Go through the records below line by line and report how many lines include "config", giving the number only.

● **Material to process**
..........

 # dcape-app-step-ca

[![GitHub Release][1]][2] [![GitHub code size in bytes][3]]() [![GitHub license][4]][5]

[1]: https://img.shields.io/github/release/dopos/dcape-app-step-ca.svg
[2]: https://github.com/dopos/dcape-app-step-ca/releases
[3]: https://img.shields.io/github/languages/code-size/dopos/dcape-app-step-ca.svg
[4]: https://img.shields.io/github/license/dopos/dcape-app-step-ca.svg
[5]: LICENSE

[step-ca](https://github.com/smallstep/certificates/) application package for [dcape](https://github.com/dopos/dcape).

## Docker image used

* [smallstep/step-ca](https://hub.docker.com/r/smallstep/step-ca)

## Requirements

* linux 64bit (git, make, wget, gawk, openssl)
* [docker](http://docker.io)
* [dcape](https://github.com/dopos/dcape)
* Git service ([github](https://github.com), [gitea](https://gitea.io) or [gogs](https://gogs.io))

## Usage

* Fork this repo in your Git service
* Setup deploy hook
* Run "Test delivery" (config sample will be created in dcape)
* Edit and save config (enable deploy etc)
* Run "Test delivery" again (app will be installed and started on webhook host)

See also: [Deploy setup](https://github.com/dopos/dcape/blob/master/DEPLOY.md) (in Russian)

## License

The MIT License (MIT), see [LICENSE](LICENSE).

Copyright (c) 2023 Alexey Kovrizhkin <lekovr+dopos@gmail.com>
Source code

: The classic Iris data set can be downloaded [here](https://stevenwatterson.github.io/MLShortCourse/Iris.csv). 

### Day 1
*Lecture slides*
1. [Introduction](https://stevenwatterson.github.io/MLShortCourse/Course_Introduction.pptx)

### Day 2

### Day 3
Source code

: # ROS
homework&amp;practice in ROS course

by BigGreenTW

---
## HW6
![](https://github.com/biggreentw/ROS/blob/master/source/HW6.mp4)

..........

● **Reply**
2